Many Chicagoans use the word "pride" when talking about Barack Obama. You can hear it in their voices. In this city, where President-elect Donald Trump got only 12 percent of the vote, admiration for President Obama is strong.
Kim Chisholm stood with thousands of others in the bitter cold this weekend to get a ticket to Obama's speech.
"I'm so excited," she says. "History in the making. I never made it to the White House, but I will see him here in Chicago."
Chicago officials say there are pluses and minuses to having such close ties to the Obama administration. On Monday, the city won a federal grant for nearly $1 billion to upgrade a major portion of the city's elevated commuter rail line.
Mayor Rahm Emanuel, Obama's first White House chief of staff, worked to make sure the funding came through before the administration changed hands.
"This will over the next four years create 6,000 jobs in the city of Chicago," he says.
Illinois' senior U.S. senator, Dick Durbin, says the city has been able to make significant infrastructure improvements with the help of federal funds, including high-speed rail and upgrades to O'Hare International Airport.
"Time and again, the Obama administration has not forgotten where he came from," Durbin says. "[He] has not forgotten the city of Chicago."
That's in part because the administration included a bevy of Chicagoans as Cabinet members and advisers, such as former Education Secretary Arne Duncan, advisers Valerie Jarrett and David Axelrod, and Commerce Secretary Penny Pritzker.
Tuesday night's speech and talk about an Obama legacy in Chicago are much more personal for some. Jacky Grimshaw worked in Chicago government under Harold Washington, the city's first black mayor, and was Obama's next-door neighbor for years. She says the country's first black president faced the same sort of opposition that Washington did and both men prevailed.
"And he put through the stimulus package that allowed communities across the country to deal with infrastructure projects that needed to get done," Grimshaw says of Obama.
Some community organizers take a more nuanced stance. Jitu Brown of the Institute for Educational Leadership says that while the president conducts himself with grace, he disagrees with many of his administration's education policies.
"And I think the disappointment is in a president who started as a community organizer. I would have really hoped there would have been space to really listen to the voices of the people directly impacted," Brown says.
At Valois Restaurant, not far from the president's Chicago home, customers can order a variety of Obama specials on the menu. Kimberly Barnes Staples was eating breakfast with her husband.
"For Chicago, specifically, he gave us a national profile," she says. "He showcased who we are as Chicagoans. He made us proud."

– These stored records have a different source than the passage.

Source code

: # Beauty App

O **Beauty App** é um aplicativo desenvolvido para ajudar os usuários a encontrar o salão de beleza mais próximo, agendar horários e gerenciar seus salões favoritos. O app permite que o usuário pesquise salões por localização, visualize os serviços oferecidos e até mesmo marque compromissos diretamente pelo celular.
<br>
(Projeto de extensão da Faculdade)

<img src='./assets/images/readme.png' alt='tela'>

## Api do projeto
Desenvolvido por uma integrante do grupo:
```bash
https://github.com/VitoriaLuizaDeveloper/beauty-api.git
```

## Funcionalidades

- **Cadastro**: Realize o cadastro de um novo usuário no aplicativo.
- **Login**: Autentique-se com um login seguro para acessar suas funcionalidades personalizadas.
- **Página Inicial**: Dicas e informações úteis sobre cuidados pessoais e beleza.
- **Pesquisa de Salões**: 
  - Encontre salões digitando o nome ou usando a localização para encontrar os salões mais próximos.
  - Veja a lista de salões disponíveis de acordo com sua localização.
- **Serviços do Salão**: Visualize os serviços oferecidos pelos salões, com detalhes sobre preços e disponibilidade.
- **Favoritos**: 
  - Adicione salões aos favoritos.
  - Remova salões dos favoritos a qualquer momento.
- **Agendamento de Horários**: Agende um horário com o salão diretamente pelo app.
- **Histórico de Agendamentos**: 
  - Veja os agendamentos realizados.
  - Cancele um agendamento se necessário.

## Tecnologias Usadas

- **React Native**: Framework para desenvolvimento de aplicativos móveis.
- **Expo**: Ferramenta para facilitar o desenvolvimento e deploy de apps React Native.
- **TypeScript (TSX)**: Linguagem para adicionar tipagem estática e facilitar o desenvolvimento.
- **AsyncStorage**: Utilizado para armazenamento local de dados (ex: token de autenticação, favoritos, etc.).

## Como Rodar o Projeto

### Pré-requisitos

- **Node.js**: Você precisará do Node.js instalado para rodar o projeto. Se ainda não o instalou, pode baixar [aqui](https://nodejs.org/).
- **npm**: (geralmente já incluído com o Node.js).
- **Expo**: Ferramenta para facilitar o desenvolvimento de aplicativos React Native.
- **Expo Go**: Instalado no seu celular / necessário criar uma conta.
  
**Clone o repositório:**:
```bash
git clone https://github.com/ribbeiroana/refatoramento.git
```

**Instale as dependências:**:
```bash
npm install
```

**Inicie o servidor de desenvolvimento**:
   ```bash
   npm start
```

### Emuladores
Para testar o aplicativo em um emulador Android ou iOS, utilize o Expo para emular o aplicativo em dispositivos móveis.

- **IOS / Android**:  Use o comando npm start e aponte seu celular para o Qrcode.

And Devi Austin, a retiree, says she personally benefited from policies Obama advanced.
"Because of the laws that he put in place for people who had just bought homes and was underwater, I got forgiven — forgiven, not modified — forgiven $60,000," she says. "I will miss President Obama."
While some Chicagoans express disappointment that the president didn't provide more help to deal with gun violence and gangs, others give him a pass, saying that's a problem for the mayor, not the president. So as Obama says farewell, Patty McNamara, a museum consultant, says she will be watching wistfully.
"It's kind of bittersweet," she says. "It's going to be a tough transition, I'm afraid."
There will be a tangible Obama legacy for Chicagoans, though. His presidential library and foundation will be built on Chicago's South Side. That means that even if the Obamas don't return there to live, the president will remain engaged in the city that gave him his political start.